> **PROVIDED DATA**:
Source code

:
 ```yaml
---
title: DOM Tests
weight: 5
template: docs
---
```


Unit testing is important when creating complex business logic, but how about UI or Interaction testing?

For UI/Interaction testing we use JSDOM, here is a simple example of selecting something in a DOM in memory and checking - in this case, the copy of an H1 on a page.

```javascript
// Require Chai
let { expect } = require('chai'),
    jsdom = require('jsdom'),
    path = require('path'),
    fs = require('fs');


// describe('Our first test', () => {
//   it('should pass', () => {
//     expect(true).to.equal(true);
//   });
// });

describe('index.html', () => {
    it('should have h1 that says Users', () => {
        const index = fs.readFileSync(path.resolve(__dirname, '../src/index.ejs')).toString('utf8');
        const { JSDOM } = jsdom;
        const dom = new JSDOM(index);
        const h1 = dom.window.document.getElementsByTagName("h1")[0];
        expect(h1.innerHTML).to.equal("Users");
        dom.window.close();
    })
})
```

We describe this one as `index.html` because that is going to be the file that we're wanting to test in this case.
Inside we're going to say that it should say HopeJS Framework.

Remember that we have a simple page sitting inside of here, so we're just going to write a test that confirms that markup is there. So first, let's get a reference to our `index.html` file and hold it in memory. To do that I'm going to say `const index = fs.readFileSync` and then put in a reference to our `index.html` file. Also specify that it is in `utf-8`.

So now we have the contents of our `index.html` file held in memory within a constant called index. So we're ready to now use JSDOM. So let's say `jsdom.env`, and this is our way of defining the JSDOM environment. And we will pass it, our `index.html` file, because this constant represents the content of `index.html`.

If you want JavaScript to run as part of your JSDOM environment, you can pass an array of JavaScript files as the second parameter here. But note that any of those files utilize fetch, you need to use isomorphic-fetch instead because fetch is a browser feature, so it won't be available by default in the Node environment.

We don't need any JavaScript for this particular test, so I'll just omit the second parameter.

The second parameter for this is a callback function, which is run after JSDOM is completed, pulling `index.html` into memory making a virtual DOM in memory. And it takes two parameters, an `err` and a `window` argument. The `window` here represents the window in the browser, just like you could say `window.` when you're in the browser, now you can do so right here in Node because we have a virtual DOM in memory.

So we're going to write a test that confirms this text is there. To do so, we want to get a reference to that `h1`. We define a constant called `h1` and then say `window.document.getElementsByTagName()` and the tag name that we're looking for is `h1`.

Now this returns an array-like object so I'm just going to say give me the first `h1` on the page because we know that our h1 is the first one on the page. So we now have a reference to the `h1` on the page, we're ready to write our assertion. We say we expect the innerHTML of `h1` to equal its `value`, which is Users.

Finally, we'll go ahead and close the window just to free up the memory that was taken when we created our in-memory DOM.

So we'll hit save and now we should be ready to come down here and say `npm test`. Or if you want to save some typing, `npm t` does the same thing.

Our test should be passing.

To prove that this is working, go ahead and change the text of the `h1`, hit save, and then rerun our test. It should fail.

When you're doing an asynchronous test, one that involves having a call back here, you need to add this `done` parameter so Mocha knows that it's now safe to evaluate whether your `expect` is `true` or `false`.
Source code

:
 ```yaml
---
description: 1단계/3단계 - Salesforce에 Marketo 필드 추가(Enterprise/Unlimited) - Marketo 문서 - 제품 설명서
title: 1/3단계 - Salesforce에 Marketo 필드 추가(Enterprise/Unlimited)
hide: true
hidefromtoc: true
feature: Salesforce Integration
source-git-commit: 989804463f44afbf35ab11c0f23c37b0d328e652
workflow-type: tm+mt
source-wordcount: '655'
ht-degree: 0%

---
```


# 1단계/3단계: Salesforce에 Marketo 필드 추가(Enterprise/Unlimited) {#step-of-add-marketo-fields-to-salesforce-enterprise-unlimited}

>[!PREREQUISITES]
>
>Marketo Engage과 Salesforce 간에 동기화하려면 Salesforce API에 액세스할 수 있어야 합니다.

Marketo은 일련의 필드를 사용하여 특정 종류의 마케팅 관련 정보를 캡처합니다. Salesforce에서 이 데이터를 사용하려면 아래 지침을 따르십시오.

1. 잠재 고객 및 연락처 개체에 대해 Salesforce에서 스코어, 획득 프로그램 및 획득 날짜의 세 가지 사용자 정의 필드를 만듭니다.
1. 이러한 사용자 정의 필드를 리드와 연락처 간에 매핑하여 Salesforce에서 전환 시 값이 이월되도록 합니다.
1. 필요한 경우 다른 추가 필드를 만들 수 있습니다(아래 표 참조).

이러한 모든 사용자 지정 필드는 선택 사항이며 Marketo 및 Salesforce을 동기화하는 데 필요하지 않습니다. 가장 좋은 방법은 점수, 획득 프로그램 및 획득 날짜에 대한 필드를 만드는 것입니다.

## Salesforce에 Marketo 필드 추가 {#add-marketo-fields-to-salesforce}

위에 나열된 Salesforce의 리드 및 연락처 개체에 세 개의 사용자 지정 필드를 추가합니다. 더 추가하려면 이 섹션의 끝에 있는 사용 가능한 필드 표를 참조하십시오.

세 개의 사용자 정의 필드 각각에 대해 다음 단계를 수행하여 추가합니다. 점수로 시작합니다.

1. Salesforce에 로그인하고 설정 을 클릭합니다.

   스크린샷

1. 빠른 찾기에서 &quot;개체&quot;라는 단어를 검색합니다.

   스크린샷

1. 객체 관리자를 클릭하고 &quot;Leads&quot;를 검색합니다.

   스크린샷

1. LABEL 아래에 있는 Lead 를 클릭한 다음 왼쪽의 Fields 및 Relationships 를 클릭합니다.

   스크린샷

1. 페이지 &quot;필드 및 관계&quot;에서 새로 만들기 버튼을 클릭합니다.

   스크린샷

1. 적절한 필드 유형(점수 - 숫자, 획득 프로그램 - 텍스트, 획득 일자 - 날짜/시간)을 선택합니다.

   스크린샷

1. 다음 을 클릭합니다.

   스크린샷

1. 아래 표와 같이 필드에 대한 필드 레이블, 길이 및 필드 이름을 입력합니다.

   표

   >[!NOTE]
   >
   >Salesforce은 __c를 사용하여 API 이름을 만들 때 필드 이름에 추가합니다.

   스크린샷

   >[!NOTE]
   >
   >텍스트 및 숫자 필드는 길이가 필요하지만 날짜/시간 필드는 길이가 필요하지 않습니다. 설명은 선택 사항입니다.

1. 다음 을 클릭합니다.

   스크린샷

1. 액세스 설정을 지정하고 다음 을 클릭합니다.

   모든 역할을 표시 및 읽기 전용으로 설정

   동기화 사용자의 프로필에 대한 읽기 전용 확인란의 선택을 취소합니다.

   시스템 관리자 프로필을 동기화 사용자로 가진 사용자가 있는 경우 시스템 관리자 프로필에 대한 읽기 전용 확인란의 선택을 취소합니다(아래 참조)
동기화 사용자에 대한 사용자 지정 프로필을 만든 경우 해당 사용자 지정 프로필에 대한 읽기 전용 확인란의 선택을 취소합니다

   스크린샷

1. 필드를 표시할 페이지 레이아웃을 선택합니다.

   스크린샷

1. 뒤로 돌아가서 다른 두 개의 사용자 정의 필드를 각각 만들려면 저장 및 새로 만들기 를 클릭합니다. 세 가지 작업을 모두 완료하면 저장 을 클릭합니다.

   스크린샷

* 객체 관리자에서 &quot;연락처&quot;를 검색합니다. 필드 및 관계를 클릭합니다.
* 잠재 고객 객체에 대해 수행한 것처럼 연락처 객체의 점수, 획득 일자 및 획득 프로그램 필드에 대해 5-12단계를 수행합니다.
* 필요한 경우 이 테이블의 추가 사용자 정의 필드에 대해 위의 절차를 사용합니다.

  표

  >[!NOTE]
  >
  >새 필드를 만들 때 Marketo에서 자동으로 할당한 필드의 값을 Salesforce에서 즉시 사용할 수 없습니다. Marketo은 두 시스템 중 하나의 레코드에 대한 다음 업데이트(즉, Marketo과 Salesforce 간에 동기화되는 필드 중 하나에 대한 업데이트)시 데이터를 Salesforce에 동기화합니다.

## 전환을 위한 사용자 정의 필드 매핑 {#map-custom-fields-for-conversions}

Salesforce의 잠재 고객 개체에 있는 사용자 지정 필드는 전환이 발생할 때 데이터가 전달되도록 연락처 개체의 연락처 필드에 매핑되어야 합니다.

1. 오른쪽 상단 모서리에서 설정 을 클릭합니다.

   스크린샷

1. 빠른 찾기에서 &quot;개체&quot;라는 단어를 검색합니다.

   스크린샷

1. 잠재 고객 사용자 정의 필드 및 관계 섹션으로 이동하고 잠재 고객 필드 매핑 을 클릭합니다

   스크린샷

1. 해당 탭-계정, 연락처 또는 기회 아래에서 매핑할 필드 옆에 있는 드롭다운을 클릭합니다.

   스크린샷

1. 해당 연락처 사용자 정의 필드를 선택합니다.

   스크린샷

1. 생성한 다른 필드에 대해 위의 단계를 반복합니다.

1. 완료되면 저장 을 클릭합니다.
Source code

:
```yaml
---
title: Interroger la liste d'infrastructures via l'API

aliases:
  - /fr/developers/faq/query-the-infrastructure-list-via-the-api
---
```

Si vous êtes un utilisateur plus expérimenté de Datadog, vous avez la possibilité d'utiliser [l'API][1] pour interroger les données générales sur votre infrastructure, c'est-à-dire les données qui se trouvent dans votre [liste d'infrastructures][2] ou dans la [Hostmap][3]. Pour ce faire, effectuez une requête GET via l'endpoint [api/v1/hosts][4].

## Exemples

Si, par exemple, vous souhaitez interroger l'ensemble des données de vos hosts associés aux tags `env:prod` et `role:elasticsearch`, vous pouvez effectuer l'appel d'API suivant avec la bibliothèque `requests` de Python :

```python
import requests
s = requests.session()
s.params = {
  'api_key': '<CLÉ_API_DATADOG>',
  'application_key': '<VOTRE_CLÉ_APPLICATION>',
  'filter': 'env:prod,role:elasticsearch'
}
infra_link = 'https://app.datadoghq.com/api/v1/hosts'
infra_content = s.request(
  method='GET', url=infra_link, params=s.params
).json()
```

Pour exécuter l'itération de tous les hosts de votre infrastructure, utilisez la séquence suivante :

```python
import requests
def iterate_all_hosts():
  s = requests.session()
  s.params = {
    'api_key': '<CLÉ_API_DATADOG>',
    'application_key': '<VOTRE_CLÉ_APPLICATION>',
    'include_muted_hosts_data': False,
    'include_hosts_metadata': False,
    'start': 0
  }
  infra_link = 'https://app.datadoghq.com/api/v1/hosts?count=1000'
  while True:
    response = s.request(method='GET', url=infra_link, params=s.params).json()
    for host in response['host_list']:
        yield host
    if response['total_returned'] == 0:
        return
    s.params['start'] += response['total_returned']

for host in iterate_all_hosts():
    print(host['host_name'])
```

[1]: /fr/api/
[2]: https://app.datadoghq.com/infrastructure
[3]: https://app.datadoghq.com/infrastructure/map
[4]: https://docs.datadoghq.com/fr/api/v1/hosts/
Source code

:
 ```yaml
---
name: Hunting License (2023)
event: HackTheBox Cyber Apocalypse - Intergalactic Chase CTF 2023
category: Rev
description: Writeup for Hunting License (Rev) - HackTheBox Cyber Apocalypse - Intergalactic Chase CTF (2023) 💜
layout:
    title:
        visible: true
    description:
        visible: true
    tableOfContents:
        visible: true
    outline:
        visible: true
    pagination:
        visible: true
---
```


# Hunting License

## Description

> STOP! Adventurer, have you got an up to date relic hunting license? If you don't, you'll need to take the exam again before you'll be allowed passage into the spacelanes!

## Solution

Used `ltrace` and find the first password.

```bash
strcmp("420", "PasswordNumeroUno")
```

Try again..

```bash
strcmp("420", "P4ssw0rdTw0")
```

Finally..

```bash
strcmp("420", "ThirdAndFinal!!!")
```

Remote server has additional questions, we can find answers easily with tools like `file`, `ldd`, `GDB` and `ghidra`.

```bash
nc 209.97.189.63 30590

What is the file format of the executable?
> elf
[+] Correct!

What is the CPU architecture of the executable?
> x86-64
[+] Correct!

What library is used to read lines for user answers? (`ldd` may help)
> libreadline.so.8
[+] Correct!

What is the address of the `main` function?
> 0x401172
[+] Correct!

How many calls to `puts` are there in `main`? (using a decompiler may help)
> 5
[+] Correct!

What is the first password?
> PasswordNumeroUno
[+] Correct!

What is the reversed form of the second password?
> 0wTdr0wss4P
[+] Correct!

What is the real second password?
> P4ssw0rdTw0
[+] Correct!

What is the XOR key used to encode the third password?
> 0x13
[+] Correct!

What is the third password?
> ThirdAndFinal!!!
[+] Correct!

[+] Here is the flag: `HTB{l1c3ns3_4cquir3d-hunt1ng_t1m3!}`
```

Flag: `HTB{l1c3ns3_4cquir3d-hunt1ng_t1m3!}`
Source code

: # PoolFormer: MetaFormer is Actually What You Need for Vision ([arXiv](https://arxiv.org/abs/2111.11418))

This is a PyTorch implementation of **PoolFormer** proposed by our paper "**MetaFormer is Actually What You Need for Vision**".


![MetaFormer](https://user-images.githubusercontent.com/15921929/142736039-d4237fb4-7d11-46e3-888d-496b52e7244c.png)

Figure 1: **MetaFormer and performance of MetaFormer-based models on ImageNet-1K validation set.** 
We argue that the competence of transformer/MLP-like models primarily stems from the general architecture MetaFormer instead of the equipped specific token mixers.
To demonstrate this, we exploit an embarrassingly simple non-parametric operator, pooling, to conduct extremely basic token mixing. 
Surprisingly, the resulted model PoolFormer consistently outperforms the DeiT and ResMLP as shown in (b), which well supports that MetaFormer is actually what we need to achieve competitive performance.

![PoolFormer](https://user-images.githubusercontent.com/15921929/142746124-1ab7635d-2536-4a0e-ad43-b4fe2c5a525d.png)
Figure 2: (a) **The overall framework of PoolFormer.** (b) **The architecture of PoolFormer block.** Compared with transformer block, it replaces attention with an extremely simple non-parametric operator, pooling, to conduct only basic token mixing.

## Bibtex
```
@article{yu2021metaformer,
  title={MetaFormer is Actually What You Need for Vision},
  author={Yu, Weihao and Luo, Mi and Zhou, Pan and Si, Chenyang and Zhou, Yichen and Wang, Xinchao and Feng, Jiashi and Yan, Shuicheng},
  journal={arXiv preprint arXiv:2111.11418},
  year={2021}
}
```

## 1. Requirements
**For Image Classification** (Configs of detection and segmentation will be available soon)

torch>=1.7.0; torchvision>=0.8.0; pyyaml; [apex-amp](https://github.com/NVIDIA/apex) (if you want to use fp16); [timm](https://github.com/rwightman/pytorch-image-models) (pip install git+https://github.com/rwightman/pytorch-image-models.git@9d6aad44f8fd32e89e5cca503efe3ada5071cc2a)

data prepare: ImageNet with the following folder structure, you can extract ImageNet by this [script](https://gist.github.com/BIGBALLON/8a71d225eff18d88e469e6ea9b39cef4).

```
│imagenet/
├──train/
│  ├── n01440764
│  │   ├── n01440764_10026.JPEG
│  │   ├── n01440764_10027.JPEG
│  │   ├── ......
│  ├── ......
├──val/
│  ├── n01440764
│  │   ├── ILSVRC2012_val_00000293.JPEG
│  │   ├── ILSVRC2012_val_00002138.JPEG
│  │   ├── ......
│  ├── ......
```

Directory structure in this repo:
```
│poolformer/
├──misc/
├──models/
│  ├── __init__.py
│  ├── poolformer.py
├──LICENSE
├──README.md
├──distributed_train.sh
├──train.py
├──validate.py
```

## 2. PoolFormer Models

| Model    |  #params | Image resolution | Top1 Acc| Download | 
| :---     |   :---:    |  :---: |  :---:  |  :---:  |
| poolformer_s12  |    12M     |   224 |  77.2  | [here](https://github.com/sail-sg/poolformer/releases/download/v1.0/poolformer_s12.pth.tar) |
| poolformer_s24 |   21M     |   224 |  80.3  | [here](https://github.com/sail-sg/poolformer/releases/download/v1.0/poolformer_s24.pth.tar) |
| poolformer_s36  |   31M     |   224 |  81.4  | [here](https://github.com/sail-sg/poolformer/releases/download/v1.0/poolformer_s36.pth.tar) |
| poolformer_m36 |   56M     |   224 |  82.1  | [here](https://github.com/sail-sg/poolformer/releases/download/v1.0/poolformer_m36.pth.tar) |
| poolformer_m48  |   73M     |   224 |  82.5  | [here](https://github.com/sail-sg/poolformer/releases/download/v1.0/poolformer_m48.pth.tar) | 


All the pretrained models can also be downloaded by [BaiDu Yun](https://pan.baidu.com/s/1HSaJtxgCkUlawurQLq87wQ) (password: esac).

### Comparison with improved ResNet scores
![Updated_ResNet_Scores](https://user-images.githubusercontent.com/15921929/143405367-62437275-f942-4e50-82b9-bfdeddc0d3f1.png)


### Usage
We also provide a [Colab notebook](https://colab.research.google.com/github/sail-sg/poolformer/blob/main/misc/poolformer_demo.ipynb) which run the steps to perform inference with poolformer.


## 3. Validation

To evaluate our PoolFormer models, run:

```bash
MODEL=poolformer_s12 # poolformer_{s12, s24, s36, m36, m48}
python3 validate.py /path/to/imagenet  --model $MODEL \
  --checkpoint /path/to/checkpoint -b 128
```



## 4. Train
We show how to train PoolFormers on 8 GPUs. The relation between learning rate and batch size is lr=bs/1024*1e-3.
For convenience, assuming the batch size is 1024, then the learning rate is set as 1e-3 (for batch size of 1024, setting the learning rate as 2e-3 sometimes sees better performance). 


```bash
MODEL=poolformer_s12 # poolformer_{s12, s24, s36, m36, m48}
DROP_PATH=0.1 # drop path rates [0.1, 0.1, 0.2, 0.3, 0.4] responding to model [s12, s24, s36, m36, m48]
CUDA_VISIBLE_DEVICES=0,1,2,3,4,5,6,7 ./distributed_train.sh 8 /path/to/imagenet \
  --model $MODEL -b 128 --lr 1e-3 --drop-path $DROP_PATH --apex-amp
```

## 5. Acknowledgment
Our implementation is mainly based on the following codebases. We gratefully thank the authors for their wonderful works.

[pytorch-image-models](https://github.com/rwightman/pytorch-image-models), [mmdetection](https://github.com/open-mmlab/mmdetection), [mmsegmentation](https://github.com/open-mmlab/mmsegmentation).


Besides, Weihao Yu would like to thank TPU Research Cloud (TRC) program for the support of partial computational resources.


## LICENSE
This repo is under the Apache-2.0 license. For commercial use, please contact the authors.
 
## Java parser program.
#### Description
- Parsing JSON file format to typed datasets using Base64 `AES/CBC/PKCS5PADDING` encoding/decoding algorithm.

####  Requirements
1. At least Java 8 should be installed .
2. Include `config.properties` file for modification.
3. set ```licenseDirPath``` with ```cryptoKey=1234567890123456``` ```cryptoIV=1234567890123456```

> **YOUR OBJECTIVE**: Please write out, exactly as they appear above, only the lines in the stretch from the line with "When you're doing" through the line with "동기화 사용자의 프로필에 대한 읽기 전용 확인란의 선택을 취소합니다.".

> **EXERCISE ANSWER**:
When you're doing an asynchronous test, one that involves having a call back here, you need to add this `done` parameter so Mocha knows that it's now safe to evaluate whether your `expect` is `true` or `false`.
Source code

:
 ```yaml
---
description: 1단계/3단계 - Salesforce에 Marketo 필드 추가(Enterprise/Unlimited) - Marketo 문서 - 제품 설명서
title: 1/3단계 - Salesforce에 Marketo 필드 추가(Enterprise/Unlimited)
hide: true
hidefromtoc: true
feature: Salesforce Integration
source-git-commit: 989804463f44afbf35ab11c0f23c37b0d328e652
workflow-type: tm+mt
source-wordcount: '655'
ht-degree: 0%

---
```


# 1단계/3단계: Salesforce에 Marketo 필드 추가(Enterprise/Unlimited) {#step-of-add-marketo-fields-to-salesforce-enterprise-unlimited}

>[!PREREQUISITES]
>
>Marketo Engage과 Salesforce 간에 동기화하려면 Salesforce API에 액세스할 수 있어야 합니다.

Marketo은 일련의 필드를 사용하여 특정 종류의 마케팅 관련 정보를 캡처합니다. Salesforce에서 이 데이터를 사용하려면 아래 지침을 따르십시오.

1. 잠재 고객 및 연락처 개체에 대해 Salesforce에서 스코어, 획득 프로그램 및 획득 날짜의 세 가지 사용자 정의 필드를 만듭니다.
1. 이러한 사용자 정의 필드를 리드와 연락처 간에 매핑하여 Salesforce에서 전환 시 값이 이월되도록 합니다.
1. 필요한 경우 다른 추가 필드를 만들 수 있습니다(아래 표 참조).

이러한 모든 사용자 지정 필드는 선택 사항이며 Marketo 및 Salesforce을 동기화하는 데 필요하지 않습니다. 가장 좋은 방법은 점수, 획득 프로그램 및 획득 날짜에 대한 필드를 만드는 것입니다.

## Salesforce에 Marketo 필드 추가 {#add-marketo-fields-to-salesforce}

위에 나열된 Salesforce의 리드 및 연락처 개체에 세 개의 사용자 지정 필드를 추가합니다. 더 추가하려면 이 섹션의 끝에 있는 사용 가능한 필드 표를 참조하십시오.

세 개의 사용자 정의 필드 각각에 대해 다음 단계를 수행하여 추가합니다. 점수로 시작합니다.

1. Salesforce에 로그인하고 설정 을 클릭합니다.

   스크린샷

1. 빠른 찾기에서 &quot;개체&quot;라는 단어를 검색합니다.

   스크린샷

1. 객체 관리자를 클릭하고 &quot;Leads&quot;를 검색합니다.

   스크린샷

1. LABEL 아래에 있는 Lead 를 클릭한 다음 왼쪽의 Fields 및 Relationships 를 클릭합니다.

   스크린샷

1. 페이지 &quot;필드 및 관계&quot;에서 새로 만들기 버튼을 클릭합니다.

   스크린샷

1. 적절한 필드 유형(점수 - 숫자, 획득 프로그램 - 텍스트, 획득 일자 - 날짜/시간)을 선택합니다.

   스크린샷

1. 다음 을 클릭합니다.

   스크린샷

1. 아래 표와 같이 필드에 대한 필드 레이블, 길이 및 필드 이름을 입력합니다.

   표

   >[!NOTE]
   >
   >Salesforce은 __c를 사용하여 API 이름을 만들 때 필드 이름에 추가합니다.

   스크린샷

   >[!NOTE]
   >
   >텍스트 및 숫자 필드는 길이가 필요하지만 날짜/시간 필드는 길이가 필요하지 않습니다. 설명은 선택 사항입니다.

1. 다음 을 클릭합니다.

   스크린샷

1. 액세스 설정을 지정하고 다음 을 클릭합니다.

   모든 역할을 표시 및 읽기 전용으로 설정

   동기화 사용자의 프로필에 대한 읽기 전용 확인란의 선택을 취소합니다.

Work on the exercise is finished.